The same rule also obligates parties to supplement discovery:
A party who has made a disclosure under Rule 26(a) - or who has responded to an interrogatory, request for production, or request for admission - must supplement or correct its disclosure or response: [ ] in a timely manner if the party learns that in some material respect the disclosure or response is incomplete or incorrect, and if the additional or corrective information has not otherwise been made known to the other parties during the discovery process or in writing ....
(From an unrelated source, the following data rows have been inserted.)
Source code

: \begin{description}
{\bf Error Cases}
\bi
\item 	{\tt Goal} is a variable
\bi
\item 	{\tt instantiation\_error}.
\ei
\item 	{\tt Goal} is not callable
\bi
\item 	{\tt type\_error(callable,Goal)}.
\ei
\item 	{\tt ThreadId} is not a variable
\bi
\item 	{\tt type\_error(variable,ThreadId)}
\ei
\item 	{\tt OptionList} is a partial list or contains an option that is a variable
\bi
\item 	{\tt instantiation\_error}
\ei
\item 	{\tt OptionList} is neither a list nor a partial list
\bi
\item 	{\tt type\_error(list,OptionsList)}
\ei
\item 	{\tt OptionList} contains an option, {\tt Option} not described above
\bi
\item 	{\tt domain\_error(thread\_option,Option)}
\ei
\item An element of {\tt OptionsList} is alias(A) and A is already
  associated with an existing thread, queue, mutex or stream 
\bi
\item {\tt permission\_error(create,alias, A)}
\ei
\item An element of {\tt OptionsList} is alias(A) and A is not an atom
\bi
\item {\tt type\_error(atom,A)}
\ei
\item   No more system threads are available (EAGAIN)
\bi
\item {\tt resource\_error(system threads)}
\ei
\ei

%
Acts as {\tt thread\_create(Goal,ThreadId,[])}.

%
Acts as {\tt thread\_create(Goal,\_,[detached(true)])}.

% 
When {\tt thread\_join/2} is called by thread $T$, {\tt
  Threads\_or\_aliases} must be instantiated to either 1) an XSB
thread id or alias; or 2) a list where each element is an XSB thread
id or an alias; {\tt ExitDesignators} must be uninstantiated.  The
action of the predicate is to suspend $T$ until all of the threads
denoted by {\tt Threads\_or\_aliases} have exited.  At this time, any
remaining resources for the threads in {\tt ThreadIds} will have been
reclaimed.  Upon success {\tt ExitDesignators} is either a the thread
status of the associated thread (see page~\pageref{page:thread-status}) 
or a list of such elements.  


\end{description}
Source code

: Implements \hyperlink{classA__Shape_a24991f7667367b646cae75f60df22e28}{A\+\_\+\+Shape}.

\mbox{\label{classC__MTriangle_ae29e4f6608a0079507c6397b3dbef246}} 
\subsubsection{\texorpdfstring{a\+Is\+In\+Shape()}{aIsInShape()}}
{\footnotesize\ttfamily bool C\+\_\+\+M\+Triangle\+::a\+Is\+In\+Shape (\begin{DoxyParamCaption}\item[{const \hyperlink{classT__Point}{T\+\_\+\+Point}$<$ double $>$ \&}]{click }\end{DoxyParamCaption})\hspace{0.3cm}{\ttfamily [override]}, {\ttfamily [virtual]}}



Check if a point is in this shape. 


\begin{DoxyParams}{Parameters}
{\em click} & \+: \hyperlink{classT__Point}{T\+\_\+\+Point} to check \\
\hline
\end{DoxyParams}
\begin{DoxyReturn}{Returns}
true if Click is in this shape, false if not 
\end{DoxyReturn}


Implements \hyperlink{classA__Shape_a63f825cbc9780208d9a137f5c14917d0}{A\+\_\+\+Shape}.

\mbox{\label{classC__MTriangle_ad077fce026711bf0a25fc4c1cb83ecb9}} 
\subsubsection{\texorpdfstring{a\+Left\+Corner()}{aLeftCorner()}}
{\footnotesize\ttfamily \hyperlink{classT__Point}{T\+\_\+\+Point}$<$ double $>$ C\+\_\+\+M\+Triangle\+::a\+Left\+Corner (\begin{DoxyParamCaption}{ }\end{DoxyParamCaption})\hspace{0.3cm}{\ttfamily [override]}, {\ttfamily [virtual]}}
Fed. R. Civ. P. 26(e)(1)(A).
Under Rule 34, such discovery may include a request for a party “to produce and permit the requesting party or its representative to inspect, copy, test, or sample” electronically stored information or “any designated tangible things” within “the responding party's possession, custody, or control.” Fed.R.Civ.P. 34(a)(1). However, because “[i]nspection . . . of certain types of electronically stored information . . . may raise issues of confidentiality or privacy,” courts weighing whether to allow such discovery “should guard against undue intrusiveness resulting from inspecting . . . such systems.” Fed.R.Civ.P. 34(a)(1) Advisory Comment Note (2006). Rule 37 provides that “an evasive or incomplete disclosure, answer, or response must be treated as a failure to disclose, answer, or respond.” Fed.R.Civ.P. 37(a)(4).
Third-party subpoenas are governed by Rule 45, which provides that parties may “command” a non-party to “produce designated documents, electronically stored information, or tangible things in that person's possession, custody, or control ....” Fed.R.Civ.P. 45(a)(1)(A)(iii). Such a subpoena may be blocked by court order granting a motion for a protective order or a motion to quash the subpoena. Such motions are governed by Rule 26, which provides that “[a] party or person from whom discovery is sought may move for a protective order,” and authorizes the court, for good cause shown, to issue a protective order “to protect a party or person from annoyance, embarrassment, oppression, or undue burden or expense.” Fed.R.Civ.P. 26(c)(1). The Third Circuit has enunciated a non-exhaustive list of factors that trial courts may consider in determining whether “good cause” exists, including whether the disclosure will violate any private interests, whether the information is being sought for a legitimate purpose, and whether the information will cause a party embarrassment. Glenmade Trust Co. v. Thompson, 56 F.3d 476, 483 (3d Cir. 1995) (citing Pansyv. Borough of Stroudsburg, 23 F.3d 772, 787-91 (3d Cir. 1994)). The party seeking a protective order bears the burden to establish good cause. See Fed.R.Civ.P. 26(c); Cipollone v. Liggett Group., Inc., 785 F.2d 1108, 1121 (3d Cir. 1986) (“[T]he party seeking the protective order must show good cause by demonstrating a particular need for protection. Broad allegations of harm, unsubstantiated by specific examples or articulated reasoning, do not satisfy the Rule 26(c) test.”).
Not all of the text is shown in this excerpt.